Note that the algorithms do not succeed all the time. To overcome this problem, from the input difference \(\varDelta S_I\) of a 3-round differential trail, we repeat random picks of compatible input differences \(\beta _1\) until the main procedure succeeds. As the number of active S-boxes in \(\alpha _2\) is large enough (range from tens to hundreds in our experiments), there are enough different cases for \(\beta _1\) resulting in high final success probability. An interesting point is that the invertion from \(\alpha _2\) to \(\beta _1\) does not need to maintain high probability because this transition is covered in our two-round connector. Besides, the unconstrained number of active S-boxes of an input difference allows more freedom in searching of the most suitable three round differential trails. We will describe the searching strategies in Sect. 5. Finally, exhaustive search of solution for the following 3-round differential trails can be performed from the solution space of \(E_M\).

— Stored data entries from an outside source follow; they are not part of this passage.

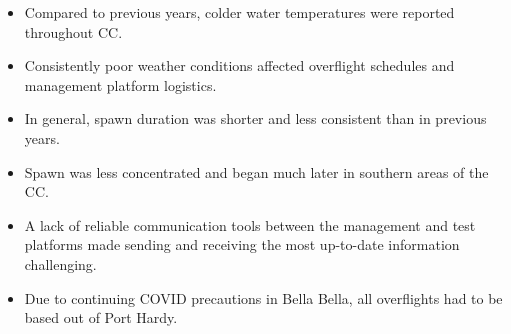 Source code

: \begin{itemize}

\item Compared to previous years,
colder water temperatures were reported throughout CC.

\item Consistently poor weather conditions affected overflight schedules and
management platform logistics.

\item In general, spawn duration was shorter and less consistent
than in previous years.

\item Spawn was less concentrated and began much later in southern areas of the CC.

\item A lack of reliable communication tools between
the management and test platforms made sending and receiving
the most up-to-date information challenging.

\item Due to continuing COVID precautions in Bella Bella,
all overflights had to be based out of Port Hardy.

\end{itemize} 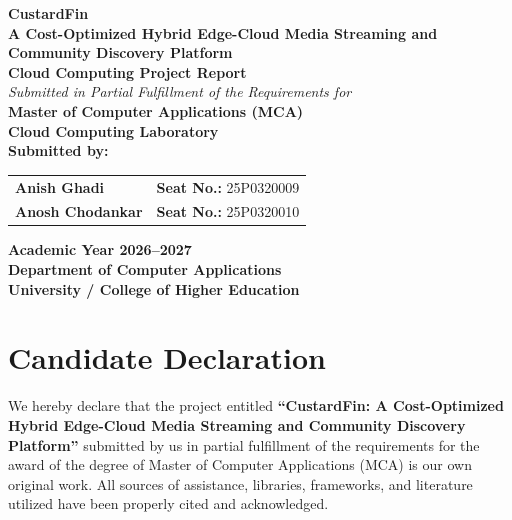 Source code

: 
\begin{titlepage}
    \centering
    \vspace*{1cm}
    
    {\Huge \textbf{CustardFin}}\\[0.4cm]
    {\Large \textbf{A Cost-Optimized Hybrid Edge-Cloud Media Streaming and Community Discovery Platform}}\\[1.0cm]
    
    {\LARGE \textbf{Cloud Computing Project Report}}\\[1.2cm]
    
    \textit{Submitted in Partial Fulfillment of the Requirements for}\\[0.2cm]
    \textbf{Master of Computer Applications (MCA)}\\[0.2cm]
    \textbf{Cloud Computing Laboratory}\\[1.5cm]
    
    \textbf{Submitted by:}\\[0.4cm]
    \begin{tabular}{ll}
        \textbf{Anish Ghadi} & \quad \textbf{Seat No.:} 25P0320009 \\
        \textbf{Anosh Chodankar} & \quad \textbf{Seat No.:} 25P0320010 \\
    \end{tabular}
    
    \vfill
    
    \textbf{Academic Year 2026--2027}\\[0.2cm]
    \textbf{Department of Computer Applications}\\[0.2cm]
    \textbf{University / College of Higher Education}\\[1cm]
\end{titlepage}

\chapter*{Candidate Declaration}

We hereby declare that the project entitled \textbf{``CustardFin: A Cost-Optimized Hybrid Edge-Cloud Media Streaming and Community Discovery Platform''} submitted by us in partial fulfillment of the requirements for the award of the degree of Master of Computer Applications (MCA) is our own original work. All sources of assistance, libraries, frameworks, and literature utilized have been properly cited and acknowledged.

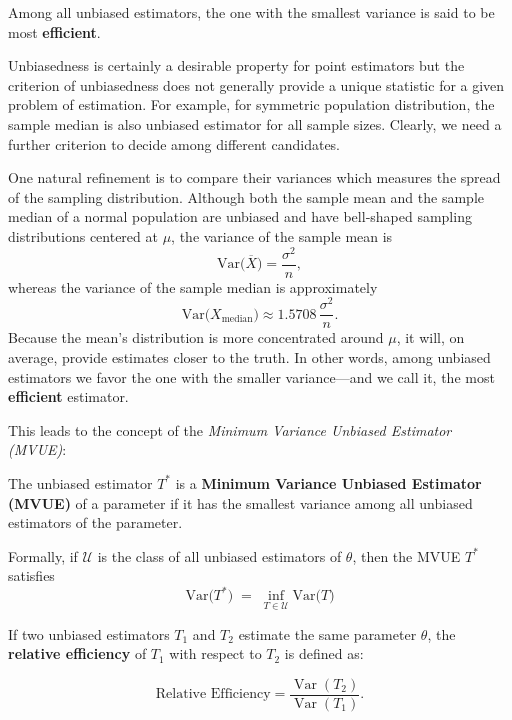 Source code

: \documentclass[twoside]{book}
\begin{document}
\begin{enumerate}
    \begin{textbox}
    Among all unbiased estimators, the one with the smallest variance is said to be most \textbf{efficient}.
    \end{textbox}

    Unbiasedness is certainly a desirable property for point estimators but the criterion of unbiasedness does not generally provide a unique statistic for a given problem of estimation. For example, for symmetric population distribution, the sample median is also unbiased estimator for all sample sizes. Clearly, we need a further criterion to decide among different candidates.

    One natural refinement is to compare their variances which measures the spread
     of the sampling distribution. Although both the sample mean and the sample median of a normal population are unbiased and have bell‐shaped sampling distributions centered at \(\mu\), the variance of the sample mean is
        \[
        \mathrm{Var}\bigl(\overline{X}\bigr) = \frac{\sigma^2}{n},
        \]
        whereas the variance of the sample median is approximately
        \[
        \mathrm{Var}\bigl(X_{\text{median}}\bigr) \approx 1.5708\,\frac{\sigma^2}{n}.
        \]
        Because the mean’s distribution is more concentrated around \(\mu\), it will, on average, provide estimates closer to the truth. In other words, among unbiased estimators we favor the one with the smaller variance—and we call it, the most \textbf{efficient} estimator.

        This leads to the concept of the \emph{Minimum Variance Unbiased Estimator (MVUE)}:

        \begin{textbox}
        The unbiased estimator $T^*$ is a \textbf{Minimum Variance Unbiased Estimator (MVUE)} of a parameter if it has the smallest variance among all unbiased estimators of the parameter.

        Formally, if \(\mathcal{U}\) is the class of all unbiased estimators of \(\theta\), then the MVUE \(T^*\) satisfies
                \[
                \mathrm{Var}\bigl(T^*\bigr) \;=\; \inf_{T \in \mathcal{U}} \mathrm{Var}\bigl(T\bigr)
                \]
            \end{textbox}

        If two unbiased estimators $T_1$ and $T_2$ estimate the same parameter $\theta$, the \textbf{relative efficiency} of $T_1$ with respect to $T_2$ is defined as:

        \begin{textbox}
        \[
                \text{Relative Efficiency} = \frac{\operatorname{Var}(T_2)}{\operatorname{Var}(T_1)}.
                \]
        \end{textbox}


\end{enumerate}
\end{document}
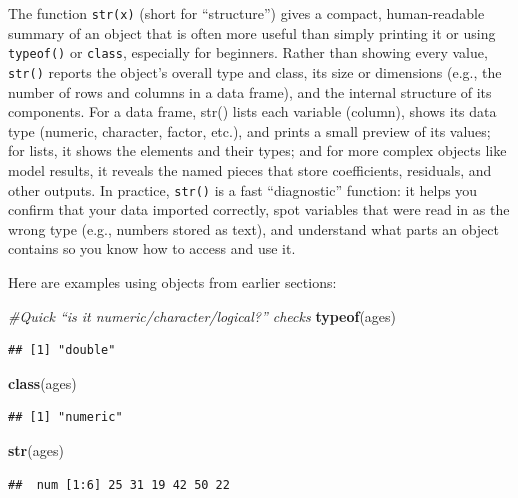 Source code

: \documentclass[
  11pt,
]{article}
\newenvironment{Shaded}{\begin{snugshade}}{\end{snugshade}}
\newcommand{\CommentTok}[1]{\textcolor[rgb]{0.56,0.35,0.01}{\textit{#1}}}
\newcommand{\FunctionTok}[1]{\textcolor[rgb]{0.13,0.29,0.53}{\textbf{#1}}}
\newcommand{\NormalTok}[1]{#1}
\begin{document}
The function \texttt{str(x)} (short for ``structure'') gives a compact,
human-readable summary of an object that is often more useful than
simply printing it or using \texttt{typeof()} or \texttt{class},
especially for beginners. Rather than showing every value,
\texttt{str()} reports the object's overall type and class, its size or
dimensions (e.g., the number of rows and columns in a data frame), and
the internal structure of its components. For a data frame, str() lists
each variable (column), shows its data type (numeric, character, factor,
etc.), and prints a small preview of its values; for lists, it shows the
elements and their types; and for more complex objects like model
results, it reveals the named pieces that store coefficients, residuals,
and other outputs. In practice, \texttt{str()} is a fast ``diagnostic''
function: it helps you confirm that your data imported correctly, spot
variables that were read in as the wrong type (e.g., numbers stored as
text), and understand what parts an object contains so you know how to
access and use it.

Here are examples using objects from earlier sections:

\begin{Shaded}
\begin{Highlighting}[]
\CommentTok{\#Quick “is it numeric/character/logical?” checks}
\FunctionTok{typeof}\NormalTok{(ages)}
\end{Highlighting}
\end{Shaded}

\begin{verbatim}
## [1] "double"
\end{verbatim}

\begin{Shaded}
\begin{Highlighting}[]
\FunctionTok{class}\NormalTok{(ages)}
\end{Highlighting}
\end{Shaded}

\begin{verbatim}
## [1] "numeric"
\end{verbatim}

\begin{Shaded}
\begin{Highlighting}[]
\FunctionTok{str}\NormalTok{(ages)}
\end{Highlighting}
\end{Shaded}

\begin{verbatim}
##  num [1:6] 25 31 19 42 50 22
\end{verbatim}
\end{document}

4.3 Analysis of Degree of Freedom

The degree of freedom of solution space of final \(E_M\) is a key factor on success of our method. A solution space with degree of freedom larger than the weight of the 3-round differential trail is possible to suggest a message pair with collision digest. After the linearization of the first round, the degree of freedom is \(\sum _{i=0}^{\frac{b}{5}-1}{\mathtt{DF}} ^{(1)}_i\) in which \({\mathtt{DF}} ^{(1)}_i\) is the degree of freedom of 5-bit input space of the i-th S-box in the first round. The value is assigned for \({\mathtt{DF}} ^{(1)}_i\) according to rules in Table 2.

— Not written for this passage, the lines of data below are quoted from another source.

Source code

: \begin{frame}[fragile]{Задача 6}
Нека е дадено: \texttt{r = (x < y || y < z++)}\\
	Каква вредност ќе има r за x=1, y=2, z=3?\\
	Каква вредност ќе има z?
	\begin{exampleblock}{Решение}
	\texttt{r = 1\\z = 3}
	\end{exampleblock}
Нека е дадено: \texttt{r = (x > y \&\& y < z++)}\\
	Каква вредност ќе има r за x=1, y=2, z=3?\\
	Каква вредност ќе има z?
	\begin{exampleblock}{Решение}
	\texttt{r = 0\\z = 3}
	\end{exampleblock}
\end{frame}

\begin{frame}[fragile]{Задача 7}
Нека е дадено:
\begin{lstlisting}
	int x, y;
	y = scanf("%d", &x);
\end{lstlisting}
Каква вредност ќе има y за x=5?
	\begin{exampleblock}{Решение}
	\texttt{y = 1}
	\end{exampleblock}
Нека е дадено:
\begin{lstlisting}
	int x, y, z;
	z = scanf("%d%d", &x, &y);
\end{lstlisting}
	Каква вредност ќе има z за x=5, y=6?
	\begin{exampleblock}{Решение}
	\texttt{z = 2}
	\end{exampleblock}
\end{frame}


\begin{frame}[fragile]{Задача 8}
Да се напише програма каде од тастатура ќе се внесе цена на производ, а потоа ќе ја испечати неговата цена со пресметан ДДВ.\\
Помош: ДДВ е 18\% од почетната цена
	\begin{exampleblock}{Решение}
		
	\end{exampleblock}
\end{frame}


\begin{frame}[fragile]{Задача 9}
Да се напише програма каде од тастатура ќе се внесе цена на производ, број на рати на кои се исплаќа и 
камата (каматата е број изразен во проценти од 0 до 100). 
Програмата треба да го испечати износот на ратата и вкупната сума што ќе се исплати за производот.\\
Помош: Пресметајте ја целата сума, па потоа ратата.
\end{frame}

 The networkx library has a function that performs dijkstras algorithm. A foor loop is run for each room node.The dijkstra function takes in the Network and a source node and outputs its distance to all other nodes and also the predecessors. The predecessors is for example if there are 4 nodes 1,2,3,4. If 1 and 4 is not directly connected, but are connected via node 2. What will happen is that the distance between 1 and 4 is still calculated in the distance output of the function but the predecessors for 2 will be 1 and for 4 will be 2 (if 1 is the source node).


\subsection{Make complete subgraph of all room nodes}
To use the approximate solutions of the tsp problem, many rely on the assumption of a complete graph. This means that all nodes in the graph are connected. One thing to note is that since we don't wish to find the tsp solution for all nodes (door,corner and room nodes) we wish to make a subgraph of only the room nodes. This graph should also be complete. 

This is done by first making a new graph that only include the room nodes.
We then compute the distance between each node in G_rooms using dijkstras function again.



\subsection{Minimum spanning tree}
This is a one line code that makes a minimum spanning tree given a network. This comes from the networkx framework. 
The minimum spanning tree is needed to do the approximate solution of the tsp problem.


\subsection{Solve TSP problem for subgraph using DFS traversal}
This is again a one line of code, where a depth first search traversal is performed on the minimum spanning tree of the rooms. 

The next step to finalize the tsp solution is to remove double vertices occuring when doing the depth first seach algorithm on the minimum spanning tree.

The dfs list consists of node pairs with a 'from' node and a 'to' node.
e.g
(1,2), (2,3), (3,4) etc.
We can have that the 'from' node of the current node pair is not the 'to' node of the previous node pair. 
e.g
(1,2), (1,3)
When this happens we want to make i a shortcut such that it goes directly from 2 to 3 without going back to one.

The constraints on the initial state reduce \((c+p)\) degree of freedom where c is the capacity and p is due to the padding rule. We have \(p=1\) for Keccak and \(p=6\) for SHAKE. Another decrease on degree of freedom is due to the constraints on the input values of the S-box layer in the second round. The definition of \({\mathtt{DF}} ^{(2)}_i\), the degree of freedom of 5-bit input values to S-boxes in the second round, is

$$\begin{aligned} {\mathtt{DF}} ^{(2)}_i= {\left\{ \begin{array}{ll} 1, &{} \mathtt{DDT} (\delta _{in},\delta _{out})=2,\\ 2, &{} \mathtt{DDT} (\delta _{in},\delta _{out})=4,\\ 3, &{} \mathtt{DDT} (\delta _{in},\delta _{out})=8,\\ 5, &{}\mathtt{DDT} (\delta _{in},\delta _{out})=0, \end{array}\right. } \end{aligned}$$
(7)

where \(\delta _{in}\) and \(\delta _{out}\) are the input and output differences of the i-th S-box in the second round. For the i-th S-box in the second round, we add \((5-{\mathtt{DF}} ^{(2)}_i)\) equations to \(E_M\) and suppose to deduce the degree of freedom by this amount.

Table 2. Rules for value assignment for \({\mathtt{DF}} ^1_i\).

The degree of freedom of the final \(E_M\) is estimated as

$$\begin{aligned} {\mathtt{DF}} =\sum _{i=0}^{\frac{b}{5}-1}{\mathtt{DF}} ^{(1)}_i-(c+p)-\sum _{i=0}^{\frac{b}{5}-1}(5-{\mathtt{DF}} ^{(2)}_i). \end{aligned}$$
(8)

Large \({\mathtt{DF}} \) benefits our search for collisions in rounds beyond the second round.

4.4 How to Choose \(\beta _0\)

So far we have not given details on how \(\beta _0\) can be selected. We follow Dinur et al.’s work [10] in a more general way to uniquely determine \(\beta _0\), the difference before \(\chi \) layer in the first round. The algorithm is called “target difference algorithm” and consists of difference phase and value phase.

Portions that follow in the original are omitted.